[What you are asked to do] Beneath this line are entries. Copy the range from the line with "of the table|" to the line with "for Isaac Gym", ends included, exactly; leave pictures out.

[Saved data entries]

○ ○ ○

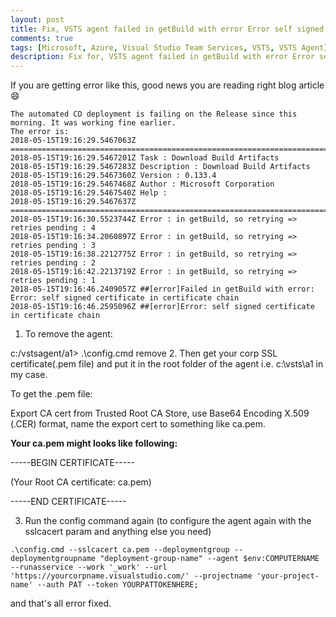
 ```yaml
---
layout: post
title: Fix, VSTS agent failed in getBuild with error Error self signed certificate in certificate chain
comments: true
tags: [Microsoft, Azure, Visual Studio Team Services, VSTS, VSTS Agent]
description: Fix for, VSTS agent failed in getBuild with error Error self signed certificate in certificate chain
---
```


If you are getting error like this, good news you are reading right blog article 😄

```
The automated CD deployment is failing on the Release since this morning. It was working fine earlier.
The error is:
2018-05-15T19:16:29.5467063Z ==============================================================================
2018-05-15T19:16:29.5467201Z Task : Download Build Artifacts
2018-05-15T19:16:29.5467283Z Description : Download Build Artifacts
2018-05-15T19:16:29.5467360Z Version : 0.133.4
2018-05-15T19:16:29.5467468Z Author : Microsoft Corporation
2018-05-15T19:16:29.5467540Z Help :
2018-05-15T19:16:29.5467637Z ==============================================================================
2018-05-15T19:16:30.5523744Z Error : in getBuild, so retrying => retries pending : 4
2018-05-15T19:16:34.2060897Z Error : in getBuild, so retrying => retries pending : 3
2018-05-15T19:16:38.2212775Z Error : in getBuild, so retrying => retries pending : 2
2018-05-15T19:16:42.2213719Z Error : in getBuild, so retrying => retries pending : 1
2018-05-15T19:16:46.2409057Z ##[error]Failed in getBuild with error: Error: self signed certificate in certificate chain
2018-05-15T19:16:46.2595096Z ##[error]Error: self signed certificate in certificate chain
```

1. To remove the agent:

c:/vstsagent/a1> .\config.cmd remove
2. Then get your corp SSL certificate(.pem file) and put it in the root folder of the agent i.e. c:\vsts\a1 in my case. 

To get the .pem file:

Export CA cert from Trusted Root CA Store, use Base64 Encoding X.509 (.CER) format, name the export cert to something 
like ca.pem.

**Your ca.pem might looks like following:**

-----BEGIN CERTIFICATE-----

(Your Root CA certificate: ca.pem)

-----END CERTIFICATE-----

3. Run the config command again (to configure the agent again with the sslcacert param and anything else you need)

```
.\config.cmd --sslcacert ca.pem --deploymentgroup --deploymentgroupname "deployment-group-name" --agent $env:COMPUTERNAME 
--runasservice --work '_work' --url 'https://yourcorpname.visualstudio.com/' --projectname 'your-project-name' --auth PAT --token YOURPATTOKENHERE;
```

and that's all error fixed.
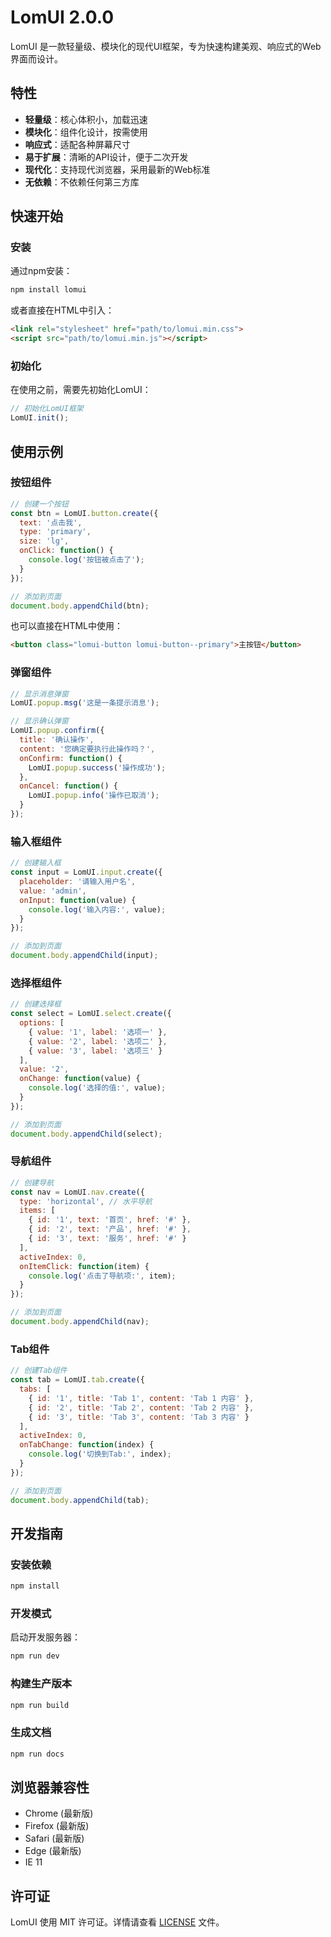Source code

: # LomUI 2.0.0

LomUI 是一款轻量级、模块化的现代UI框架，专为快速构建美观、响应式的Web界面而设计。

## 特性

- **轻量级**：核心体积小，加载迅速
- **模块化**：组件化设计，按需使用
- **响应式**：适配各种屏幕尺寸
- **易于扩展**：清晰的API设计，便于二次开发
- **现代化**：支持现代浏览器，采用最新的Web标准
- **无依赖**：不依赖任何第三方库

## 快速开始

### 安装

通过npm安装：

```bash
npm install lomui
```

或者直接在HTML中引入：

```html
<link rel="stylesheet" href="path/to/lomui.min.css">
<script src="path/to/lomui.min.js"></script>
```

### 初始化

在使用之前，需要先初始化LomUI：

```javascript
// 初始化LomUI框架
LomUI.init();
```

## 使用示例

### 按钮组件

```javascript
// 创建一个按钮
const btn = LomUI.button.create({
  text: '点击我',
  type: 'primary',
  size: 'lg',
  onClick: function() {
    console.log('按钮被点击了');
  }
});

// 添加到页面
document.body.appendChild(btn);
```

也可以直接在HTML中使用：

```html
<button class="lomui-button lomui-button--primary">主按钮</button>
```

### 弹窗组件

```javascript
// 显示消息弹窗
LomUI.popup.msg('这是一条提示消息');

// 显示确认弹窗
LomUI.popup.confirm({
  title: '确认操作',
  content: '您确定要执行此操作吗？',
  onConfirm: function() {
    LomUI.popup.success('操作成功');
  },
  onCancel: function() {
    LomUI.popup.info('操作已取消');
  }
});
```

### 输入框组件

```javascript
// 创建输入框
const input = LomUI.input.create({
  placeholder: '请输入用户名',
  value: 'admin',
  onInput: function(value) {
    console.log('输入内容:', value);
  }
});

// 添加到页面
document.body.appendChild(input);
```

### 选择框组件

```javascript
// 创建选择框
const select = LomUI.select.create({
  options: [
    { value: '1', label: '选项一' },
    { value: '2', label: '选项二' },
    { value: '3', label: '选项三' }
  ],
  value: '2',
  onChange: function(value) {
    console.log('选择的值:', value);
  }
});

// 添加到页面
document.body.appendChild(select);
```

### 导航组件

```javascript
// 创建导航
const nav = LomUI.nav.create({
  type: 'horizontal', // 水平导航
  items: [
    { id: '1', text: '首页', href: '#' },
    { id: '2', text: '产品', href: '#' },
    { id: '3', text: '服务', href: '#' }
  ],
  activeIndex: 0,
  onItemClick: function(item) {
    console.log('点击了导航项:', item);
  }
});

// 添加到页面
document.body.appendChild(nav);
```

### Tab组件

```javascript
// 创建Tab组件
const tab = LomUI.tab.create({
  tabs: [
    { id: '1', title: 'Tab 1', content: 'Tab 1 内容' },
    { id: '2', title: 'Tab 2', content: 'Tab 2 内容' },
    { id: '3', title: 'Tab 3', content: 'Tab 3 内容' }
  ],
  activeIndex: 0,
  onTabChange: function(index) {
    console.log('切换到Tab:', index);
  }
});

// 添加到页面
document.body.appendChild(tab);
```

## 开发指南

### 安装依赖

```bash
npm install
```

### 开发模式

启动开发服务器：

```bash
npm run dev
```

### 构建生产版本

```bash
npm run build
```

### 生成文档

```bash
npm run docs
```

## 浏览器兼容性

- Chrome (最新版)
- Firefox (最新版)
- Safari (最新版)
- Edge (最新版)
- IE 11

## 许可证

LomUI 使用 MIT 许可证。详情请查看 [LICENSE](LICENSE) 文件。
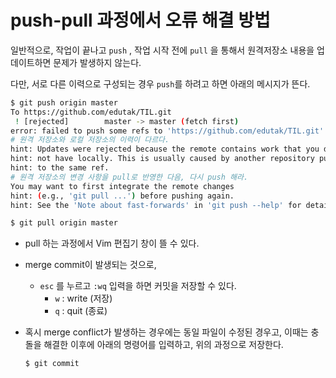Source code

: # push-pull 과정에서 오류 해결 방법

일반적으로, 작업이 끝나고 `push` , 작업 시작 전에 `pull` 을 통해서 원격저장소 내용을 업데이트하면 문제가 발생하지 않는다.

다만, 서로 다른 이력으로 구성되는 경우 `push`를 하려고 하면 아래의 메시지가 뜬다.

```bash
$ git push origin master
To https://github.com/edutak/TIL.git
 ! [rejected]        master -> master (fetch first)
error: failed to push some refs to 'https://github.com/edutak/TIL.git'
# 원격 저장소와 로컬 저장소의 이력이 다르다.
hint: Updates were rejected because the remote contains work that you do
hint: not have locally. This is usually caused by another repository pushing
hint: to the same ref. 
# 원격 저장소의 변경 사항을 pull로 반영한 다음, 다시 push 해라.
You may want to first integrate the remote changes
hint: (e.g., 'git pull ...') before pushing again.
hint: See the 'Note about fast-forwards' in 'git push --help' for details.
```

```bash
$ git pull origin master
```

* pull 하는 과정에서 Vim 편집기 창이 뜰 수 있다.
* merge commit이 발생되는 것으로,
  * `esc` 를 누르고 `:wq` 입력을 하면 커밋을 저장할 수 있다.
    * `w` : write (저장)
    * `q` : quit (종료)

* 혹시 merge conflict가 발생하는 경우에는 동일 파일이 수정된 경우고, 이때는 충돌을 해결한 이후에 아래의 명령어를 입력하고, 위의 과정으로 저장한다.

  ```bash
  $ git commit
  ```

  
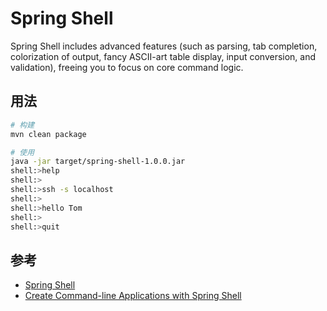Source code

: # Spring Shell

Spring Shell includes advanced features (such as parsing, tab completion, colorization of output, 
fancy ASCII-art table display, input conversion, and validation), freeing you to focus on core command logic.

## 用法

```bash
# 构建
mvn clean package

# 使用
java -jar target/spring-shell-1.0.0.jar
shell:>help
shell:>
shell:>ssh -s localhost
shell:>
shell:>hello Tom
shell:>
shell:>quit
```

## 参考

* [Spring Shell](https://docs.spring.io/spring-shell/reference/index.html)
* [Create Command-line Applications with Spring Shell](https://reflectoring.io/spring-shell/)
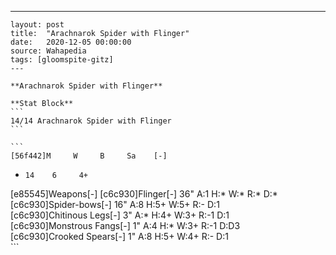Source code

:---
    layout: post
    title:  "Arachnarok Spider with Flinger"
    date:   2020-12-05 00:00:00
    source: Wahapedia
    tags: [gloomspite-gitz]
    ---
    
    **Arachnarok Spider with Flinger**
    
    **Stat Block**
    ```
    14/14 Arachnarok Spider with Flinger
    ```
    
    ```
    [56f442]M     W     B     Sa    [-]
*     14    6     4+    
[e85545]Weapons[-]
[c6c930]Flinger[-]
36"    A:1    H:*    W:*    R:*    D:*   
[c6c930]Spider-bows[-]
16"    A:8    H:5+   W:5+   R:-    D:1   
[c6c930]Chitinous Legs[-]
3"     A:*    H:4+   W:3+   R:-1   D:1   
[c6c930]Monstrous Fangs[-]
1"     A:4    H:*    W:3+   R:-1   D:D3  
[c6c930]Crooked Spears[-]
1"     A:8    H:5+   W:4+   R:-    D:1   
    ```
    
    
    
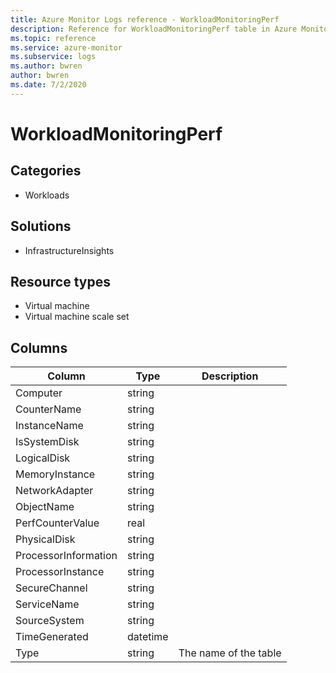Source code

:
```yaml
---
title: Azure Monitor Logs reference - WorkloadMonitoringPerf
description: Reference for WorkloadMonitoringPerf table in Azure Monitor Logs.
ms.topic: reference
ms.service: azure-monitor
ms.subservice: logs
ms.author: bwren
author: bwren
ms.date: 7/2/2020
---
```


# WorkloadMonitoringPerf

 

## Categories

- Workloads
## Solutions

- InfrastructureInsights
## Resource types

- Virtual machine
- Virtual machine scale set




## Columns

|Column|Type|Description|
|---|---|---|
|Computer|string||
|CounterName|string||
|InstanceName|string||
|IsSystemDisk|string||
|LogicalDisk|string||
|MemoryInstance|string||
|NetworkAdapter|string||
|ObjectName|string||
|PerfCounterValue|real||
|PhysicalDisk|string||
|ProcessorInformation|string||
|ProcessorInstance|string||
|SecureChannel|string||
|ServiceName|string||
|SourceSystem|string||
|TimeGenerated|datetime||
|Type|string|The name of the table|
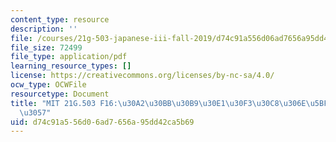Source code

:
 ```yaml
---
content_type: resource
description: ''
file: /courses/21g-503-japanese-iii-fall-2019/d74c91a556d06ad7656a95dd42ca5b69_MIT21G_503F16_track08_ja_300k.pdf
file_size: 72499
file_type: application/pdf
learning_resource_types: []
license: https://creativecommons.org/licenses/by-nc-sa/4.0/
ocw_type: OCWFile
resourcetype: Document
title: "MIT 21G.503 F16:\u30A2\u30BB\u30B9\u30E1\u30F3\u30C8\u306E\u5BFE\u7B56\u5199\
  \u3057"
uid: d74c91a5-56d0-6ad7-656a-95dd42ca5b69
---
```

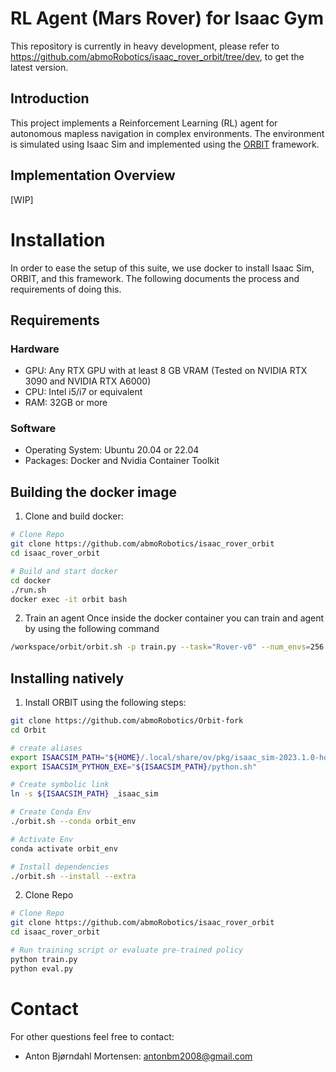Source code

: # RL Agent (Mars Rover) for Isaac Gym
This repository is currently in heavy development, please refer to https://github.com/abmoRobotics/isaac_rover_orbit/tree/dev, to get the latest version. 
## Introduction
This project implements a Reinforcement Learning (RL) agent for autonomous mapless navigation in complex environments. The environment is simulated using Isaac Sim and implemented using the [ORBIT](https://isaac-orbit.github.io/orbit/) framework.

## Implementation Overview
[WIP]

# Installation
In order to ease the setup of this suite, we use docker to install Isaac Sim, ORBIT, and this framework. The following documents the process and requirements of doing this.
## Requirements
### Hardware
- GPU: Any RTX GPU with at least 8 GB VRAM (Tested on NVIDIA RTX 3090 and NVIDIA RTX A6000)
- CPU: Intel i5/i7 or equivalent
- RAM: 32GB or more

### Software
- Operating System: Ubuntu 20.04 or 22.04
- Packages: Docker and Nvidia Container Toolkit

## Building the docker image
1. Clone and build docker:
```bash
# Clone Repo
git clone https://github.com/abmoRobotics/isaac_rover_orbit
cd isaac_rover_orbit

# Build and start docker
cd docker
./run.sh
docker exec -it orbit bash

```

2. Train an agent
Once inside the docker container you can train and agent by using the following command
```bash
/workspace/orbit/orbit.sh -p train.py --task="Rover-v0" --num_envs=256
```

## Installing natively
1. Install ORBIT using the following steps:
```bash
git clone https://github.com/abmoRobotics/Orbit-fork
cd Orbit

# create aliases
export ISAACSIM_PATH="${HOME}/.local/share/ov/pkg/isaac_sim-2023.1.0-hotfix.1"
export ISAACSIM_PYTHON_EXE="${ISAACSIM_PATH}/python.sh"

# Create symbolic link
ln -s ${ISAACSIM_PATH} _isaac_sim

# Create Conda Env
./orbit.sh --conda orbit_env

# Activate Env
conda activate orbit_env

# Install dependencies
./orbit.sh --install --extra
```
2. Clone Repo

```bash
# Clone Repo
git clone https://github.com/abmoRobotics/isaac_rover_orbit
cd isaac_rover_orbit

# Run training script or evaluate pre-trained policy
python train.py
python eval.py
```

# Contact
For other questions feel free to contact:
* Anton Bjørndahl Mortensen: antonbm2008@gmail.com

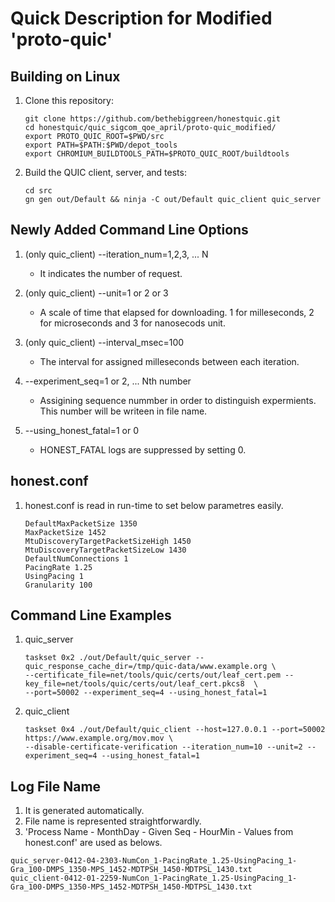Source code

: Quick Description for Modified 'proto-quic'
===========================================

Building on Linux
-----------------

1. Clone this repository:
   ```
   git clone https://github.com/bethebiggreen/honestquic.git
   cd honestquic/quic_sigcom_qoe_april/proto-quic_modified/
   export PROTO_QUIC_ROOT=$PWD/src
   export PATH=$PATH:$PWD/depot_tools
   export CHROMIUM_BUILDTOOLS_PATH=$PROTO_QUIC_ROOT/buildtools
   ```

2. Build the QUIC client, server, and tests:
   ```
   cd src
   gn gen out/Default && ninja -C out/Default quic_client quic_server
   ```


Newly Added Command Line Options
--------------------------------
1. (only quic_client) --iteration_num=1,2,3, ... N
   - It indicates the number of request. 

2. (only quic_client) --unit=1 or 2 or 3
   - A scale of time that elapsed for downloading. 1 for milleseconds, 2 for microseconds and 3 for nanosecods unit.  

3. (only quic_client) --interval_msec=100
   - The interval for assigned milleseconds between each iteration. 

4. --experiment_seq=1 or 2, ... Nth number
   - Assigining sequence nummber in order to distinguish expermients. This number will be writeen in file name.
    
5. --using_honest_fatal=1 or 0
   - HONEST_FATAL logs are suppressed by setting 0.


honest.conf 
-----------
1. honest.conf is read in run-time to set below parametres easily.
   ```
   DefaultMaxPacketSize 1350
   MaxPacketSize 1452
   MtuDiscoveryTargetPacketSizeHigh 1450
   MtuDiscoveryTargetPacketSizeLow 1430
   DefaultNumConnections 1
   PacingRate 1.25
   UsingPacing 1
   Granularity 100
   ```


Command Line Examples
---------------------
1. quic_server
   ```
   taskset 0x2 ./out/Default/quic_server --quic_response_cache_dir=/tmp/quic-data/www.example.org \
   --certificate_file=net/tools/quic/certs/out/leaf_cert.pem --key_file=net/tools/quic/certs/out/leaf_cert.pkcs8  \
   --port=50002 --experiment_seq=4 --using_honest_fatal=1
   ```

2. quic_client
   ```
   taskset 0x4 ./out/Default/quic_client --host=127.0.0.1 --port=50002 https://www.example.org/mov.mov \
   --disable-certificate-verification --iteration_num=10 --unit=2 --experiment_seq=4 --using_honest_fatal=1
   ```
   
Log File Name
-------------
1. It is generated automatically.
2. File name is represented straightforwardly. 
3. 'Process Name - MonthDay - Given Seq - HourMin - Values from honest.conf' are used as belows.
```
quic_server-0412-04-2303-NumCon_1-PacingRate_1.25-UsingPacing_1-Gra_100-DMPS_1350-MPS_1452-MDTPSH_1450-MDTPSL_1430.txt
quic_client-0412-01-2259-NumCon_1-PacingRate_1.25-UsingPacing_1-Gra_100-DMPS_1350-MPS_1452-MDTPSH_1450-MDTPSL_1430.txt
```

○ ○ ○

[Reply]
|Type|string|The name of the table|
Source code

:
 ```yaml
---
content_type: resource
description: ''
file: /courses/21g-503-japanese-iii-fall-2019/d74c91a556d06ad7656a95dd42ca5b69_MIT21G_503F16_track08_ja_300k.pdf
file_size: 72499
file_type: application/pdf
learning_resource_types: []
license: https://creativecommons.org/licenses/by-nc-sa/4.0/
ocw_type: OCWFile
resourcetype: Document
title: "MIT 21G.503 F16:\u30A2\u30BB\u30B9\u30E1\u30F3\u30C8\u306E\u5BFE\u7B56\u5199\
  \u3057"
uid: d74c91a5-56d0-6ad7-656a-95dd42ca5b69
---
```

Source code

: # RL Agent (Mars Rover) for Isaac Gym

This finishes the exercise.